» **Material for the task**
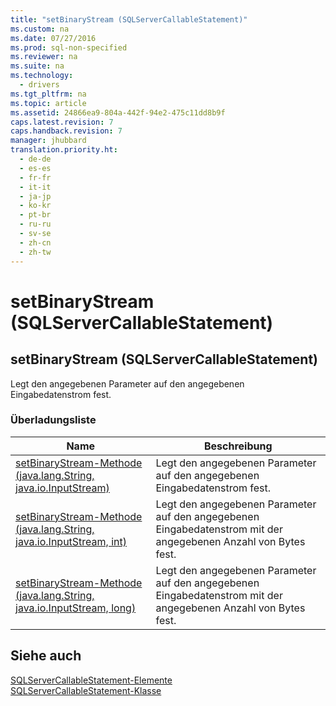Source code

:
 ```yaml
---
title: "setBinaryStream (SQLServerCallableStatement)"
ms.custom: na
ms.date: 07/27/2016
ms.prod: sql-non-specified
ms.reviewer: na
ms.suite: na
ms.technology: 
  - drivers
ms.tgt_pltfrm: na
ms.topic: article
ms.assetid: 24866ea9-804a-442f-94e2-475c11dd8b9f
caps.latest.revision: 7
caps.handback.revision: 7
manager: jhubbard
translation.priority.ht: 
  - de-de
  - es-es
  - fr-fr
  - it-it
  - ja-jp
  - ko-kr
  - pt-br
  - ru-ru
  - sv-se
  - zh-cn
  - zh-tw
---
```

# setBinaryStream (SQLServerCallableStatement)
    
## setBinaryStream \(SQLServerCallableStatement\)  
 Legt den angegebenen Parameter auf den angegebenen Eingabedatenstrom fest.  
  
### Überladungsliste  
  
|Name|Beschreibung|  
|----------|------------------|  
|[setBinaryStream-Methode &#40;java.lang.String, java.io.InputStream&#41;](../content/setBinaryStream-Method--java.lang.String--java.io.InputStream-.md)|Legt den angegebenen Parameter auf den angegebenen Eingabedatenstrom fest.|  
|[setBinaryStream-Methode &#40;java.lang.String, java.io.InputStream, int&#41;](../content/setBinaryStream-Method---java.lang.String--java.io.InputStream--int-.md)|Legt den angegebenen Parameter auf den angegebenen Eingabedatenstrom mit der angegebenen Anzahl von Bytes fest.|  
|[setBinaryStream-Methode &#40;java.lang.String, java.io.InputStream, long&#41;](../content/setBinaryStream-Method--java.lang.String--java.io.InputStream--long-.md)|Legt den angegebenen Parameter auf den angegebenen Eingabedatenstrom mit der angegebenen Anzahl von Bytes fest.|  
  
## Siehe auch  
 [SQLServerCallableStatement-Elemente](../content/SQLServerCallableStatement-Members.md)   
 [SQLServerCallableStatement-Klasse](../content/SQLServerCallableStatement-Class.md)  
  
  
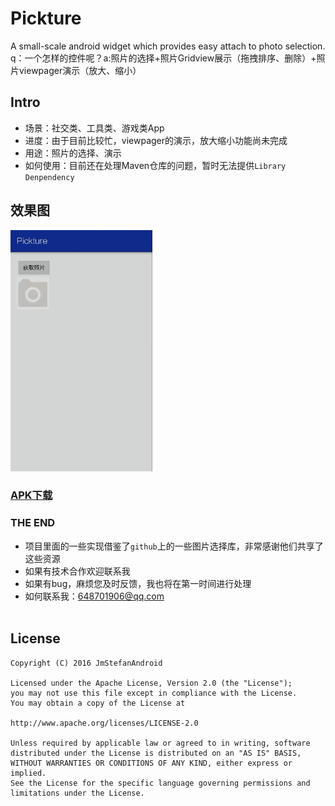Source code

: # Pickture
A small-scale android  widget which provides easy attach to photo selection.
<br>q：一个怎样的控件呢？a:照片的选择+照片Gridview展示（拖拽排序、删除）+照片viewpager演示（放大、缩小）
</br>
## Intro
* 场景：社交类、工具类、游戏类App
* 进度：由于目前比较忙，viewpager的演示，放大缩小功能尚未完成
* 用途：照片的选择、演示
* 如何使用：目前还在处理Maven仓库的问题，暂时无法提供`Library Denpendency`

## 效果图
 ![Pickture](/gif/howtouse.gif)  
 
### [APK下载](https://github.com/JmStefanAndroid/Pickture/tree/master/apk/pickture.apk?raw=true)  
 
### THE END
 * 项目里面的一些实现借鉴了`github`上的一些图片选择库，非常感谢他们共享了这些资源
 * 如果有技术合作欢迎联系我
 * 如果有bug，麻烦您及时反馈，我也将在第一时间进行处理
 * 如何联系我：648701906@qq.com
 <br></br>
 
License
--------
```
Copyright (C) 2016 JmStefanAndroid

Licensed under the Apache License, Version 2.0 (the "License");
you may not use this file except in compliance with the License.
You may obtain a copy of the License at

http://www.apache.org/licenses/LICENSE-2.0

Unless required by applicable law or agreed to in writing, software
distributed under the License is distributed on an "AS IS" BASIS,
WITHOUT WARRANTIES OR CONDITIONS OF ANY KIND, either express or implied.
See the License for the specific language governing permissions and
limitations under the License.
```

» **Requirement**
In the listing above, count the lines that contain "照片的选择". Give the number and nothing else.

» **Exercise answer**
2